The moment I saw how an agent can remember prior steps and build on them across tasks, it clicked: this is how AI moves from single-use tools to true digital co-workers.

Treating prompts as user experience design opened my eyes. Every prompt is a choice that affects how the agent reasons, behaves, and prioritizes goals.

Agentic Prompt engineering framework course not only touches the basic briefing about what are prompts and LLM Tokens, But also goes beyond with evaluation parameters for a better prompt. It teaches us various types of prompts, in depth explanation and example about System and User prompts as well as the the various parameters it will get evaluated on. It also throws light on how to choose your LLM.

Completed an AI Prompt Engineering course where I gained a solid understanding of prompt design techniques including zero-shot , one-shot , and few-shot prompting strategies.
I also learned best practices for structuring both system and user prompts to optimize performance and accuracy across various LLM applications

Just Now Completed the Agentic Prompt engineering course which is very important for every knows because right now AI is very advanced it helps to career growth and Upskill as Automation Developer. We can easily Understand like LLM,Embedding, Tokens, Traditional prompt vs AI Agentic prompt and many more .

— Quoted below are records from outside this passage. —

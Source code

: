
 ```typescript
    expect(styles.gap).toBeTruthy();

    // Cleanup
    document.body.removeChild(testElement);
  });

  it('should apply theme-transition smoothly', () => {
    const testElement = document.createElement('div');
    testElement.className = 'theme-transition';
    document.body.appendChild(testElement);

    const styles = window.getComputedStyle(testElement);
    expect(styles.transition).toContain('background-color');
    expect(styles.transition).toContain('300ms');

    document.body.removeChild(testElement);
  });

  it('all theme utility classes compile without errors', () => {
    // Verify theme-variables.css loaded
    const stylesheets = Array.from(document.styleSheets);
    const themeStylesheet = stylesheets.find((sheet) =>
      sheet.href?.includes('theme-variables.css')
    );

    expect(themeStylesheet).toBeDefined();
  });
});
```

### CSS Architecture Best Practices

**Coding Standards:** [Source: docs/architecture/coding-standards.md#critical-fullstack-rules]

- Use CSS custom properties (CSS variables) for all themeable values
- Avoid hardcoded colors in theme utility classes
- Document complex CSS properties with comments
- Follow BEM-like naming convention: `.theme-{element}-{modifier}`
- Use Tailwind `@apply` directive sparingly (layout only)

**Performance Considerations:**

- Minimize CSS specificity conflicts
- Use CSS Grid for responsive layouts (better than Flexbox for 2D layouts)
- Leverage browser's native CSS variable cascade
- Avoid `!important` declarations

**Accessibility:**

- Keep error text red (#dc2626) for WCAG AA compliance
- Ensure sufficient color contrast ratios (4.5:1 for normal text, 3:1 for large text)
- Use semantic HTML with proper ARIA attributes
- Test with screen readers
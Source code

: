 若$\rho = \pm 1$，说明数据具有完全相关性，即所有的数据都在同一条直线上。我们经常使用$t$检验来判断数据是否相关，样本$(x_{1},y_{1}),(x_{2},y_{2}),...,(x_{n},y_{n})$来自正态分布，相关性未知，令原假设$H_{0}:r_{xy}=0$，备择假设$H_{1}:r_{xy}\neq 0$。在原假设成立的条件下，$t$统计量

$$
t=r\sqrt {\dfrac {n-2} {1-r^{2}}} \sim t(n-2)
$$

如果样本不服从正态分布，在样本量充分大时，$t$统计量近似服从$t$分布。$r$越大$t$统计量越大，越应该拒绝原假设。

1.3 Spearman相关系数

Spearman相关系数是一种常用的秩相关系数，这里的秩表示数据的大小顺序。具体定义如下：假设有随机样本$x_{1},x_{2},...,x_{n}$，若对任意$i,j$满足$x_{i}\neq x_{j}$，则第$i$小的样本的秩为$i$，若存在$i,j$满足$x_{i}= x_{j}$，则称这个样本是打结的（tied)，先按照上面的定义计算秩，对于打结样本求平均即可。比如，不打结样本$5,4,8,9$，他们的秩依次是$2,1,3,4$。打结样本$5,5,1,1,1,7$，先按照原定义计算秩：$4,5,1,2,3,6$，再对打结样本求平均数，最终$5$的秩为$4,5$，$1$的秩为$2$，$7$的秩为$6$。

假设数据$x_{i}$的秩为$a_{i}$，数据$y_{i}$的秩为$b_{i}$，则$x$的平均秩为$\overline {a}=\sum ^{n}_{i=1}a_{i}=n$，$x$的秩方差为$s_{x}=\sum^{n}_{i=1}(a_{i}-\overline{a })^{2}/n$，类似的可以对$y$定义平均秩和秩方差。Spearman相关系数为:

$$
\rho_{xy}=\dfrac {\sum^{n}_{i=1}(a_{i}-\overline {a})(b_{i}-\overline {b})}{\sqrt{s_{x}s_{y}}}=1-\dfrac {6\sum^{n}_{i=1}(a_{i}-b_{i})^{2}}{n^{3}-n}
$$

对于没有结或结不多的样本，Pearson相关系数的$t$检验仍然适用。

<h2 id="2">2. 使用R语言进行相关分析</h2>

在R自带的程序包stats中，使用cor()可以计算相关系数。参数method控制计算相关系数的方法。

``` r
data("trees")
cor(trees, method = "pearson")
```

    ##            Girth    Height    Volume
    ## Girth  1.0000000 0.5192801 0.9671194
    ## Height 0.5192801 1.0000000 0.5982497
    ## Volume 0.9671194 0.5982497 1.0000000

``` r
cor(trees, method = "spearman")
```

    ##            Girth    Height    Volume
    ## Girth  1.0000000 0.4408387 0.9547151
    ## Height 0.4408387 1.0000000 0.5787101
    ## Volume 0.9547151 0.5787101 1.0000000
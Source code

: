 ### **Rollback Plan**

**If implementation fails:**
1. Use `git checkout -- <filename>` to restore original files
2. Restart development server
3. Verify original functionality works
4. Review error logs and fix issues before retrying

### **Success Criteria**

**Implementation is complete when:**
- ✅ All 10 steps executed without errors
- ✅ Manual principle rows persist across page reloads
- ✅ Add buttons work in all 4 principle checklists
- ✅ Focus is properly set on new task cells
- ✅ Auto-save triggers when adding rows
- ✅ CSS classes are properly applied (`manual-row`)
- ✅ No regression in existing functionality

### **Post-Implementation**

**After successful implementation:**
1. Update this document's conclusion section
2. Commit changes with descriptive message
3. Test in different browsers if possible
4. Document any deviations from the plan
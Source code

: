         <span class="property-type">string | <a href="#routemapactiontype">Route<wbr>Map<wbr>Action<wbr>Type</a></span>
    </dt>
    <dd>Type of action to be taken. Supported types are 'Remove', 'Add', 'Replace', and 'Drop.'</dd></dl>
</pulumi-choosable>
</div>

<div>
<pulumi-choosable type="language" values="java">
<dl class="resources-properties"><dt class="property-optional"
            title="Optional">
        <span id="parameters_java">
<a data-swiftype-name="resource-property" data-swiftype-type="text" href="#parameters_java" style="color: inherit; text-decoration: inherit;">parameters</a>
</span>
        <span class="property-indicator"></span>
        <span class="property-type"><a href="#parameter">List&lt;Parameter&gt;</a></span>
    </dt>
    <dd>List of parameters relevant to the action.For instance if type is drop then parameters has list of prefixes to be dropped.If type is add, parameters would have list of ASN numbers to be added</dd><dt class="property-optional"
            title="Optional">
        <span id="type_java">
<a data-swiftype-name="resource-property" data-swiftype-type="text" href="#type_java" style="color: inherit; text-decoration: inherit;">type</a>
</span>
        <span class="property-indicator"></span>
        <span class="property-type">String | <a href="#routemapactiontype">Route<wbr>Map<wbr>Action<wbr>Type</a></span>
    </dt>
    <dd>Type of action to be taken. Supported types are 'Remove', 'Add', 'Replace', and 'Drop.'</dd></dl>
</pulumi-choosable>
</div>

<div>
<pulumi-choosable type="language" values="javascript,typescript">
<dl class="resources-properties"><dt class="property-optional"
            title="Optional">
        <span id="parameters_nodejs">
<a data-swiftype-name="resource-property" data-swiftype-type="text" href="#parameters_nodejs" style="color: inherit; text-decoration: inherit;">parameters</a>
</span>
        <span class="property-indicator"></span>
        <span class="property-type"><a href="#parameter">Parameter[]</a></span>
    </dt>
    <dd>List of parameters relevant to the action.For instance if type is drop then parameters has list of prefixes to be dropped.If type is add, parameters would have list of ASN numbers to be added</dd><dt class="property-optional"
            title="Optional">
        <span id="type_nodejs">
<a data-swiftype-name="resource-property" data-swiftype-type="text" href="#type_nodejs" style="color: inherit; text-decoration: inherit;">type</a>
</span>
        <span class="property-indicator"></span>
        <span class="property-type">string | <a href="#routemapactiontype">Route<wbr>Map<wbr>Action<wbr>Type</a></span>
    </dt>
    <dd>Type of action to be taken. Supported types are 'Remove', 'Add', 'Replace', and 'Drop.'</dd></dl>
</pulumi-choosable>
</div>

I was actually waiting for this course to be available in academy. This would be very much helpful for the associates who are starting new with Agent (or agentic or AI Agents).
For your questions

  • What did I learn and did not expect?
  • Agent prompting (new term, though we know prompt in general) and traditional prompting. I did not expect it covered the Touching up on the LLM basics , parameters to choose. It would be great if you would have given some public sources to learn the current llm in market and its bench mark to link this parameters would be a good help.
  • What was difficult for me and how did I overcome it?
  • The difficult part is how we optimize the prompt and I realize the autopilot in agent builder would assist here. The good part is it uses the training data to suggest on the better prompts. Interesting.
  • What is the most useful thing that I learned in this lesson?
  • Agent Prompt and Traditional Prompt differences. Its a good one, though we know when such questions comes this actually helps to elaborate.

I was looking for courses and documentation to really help me getting better with prompts and we have the course just right there now!!
The course provides understanding on what prompt engineering is concepts like zero-shot prompt, chain of thought prompt really provide a deep understanding on to get best from LLMs.

The course also dove deeper in making us understand about System and User Prompt which helps in clearing defining roles of the agent and get the best out the agent.

Overall this the only course you need to level up your game and start building your agents.
Kudos to the team who designed the course and explaining concepts in clear, concise way to be understood by beginners as well.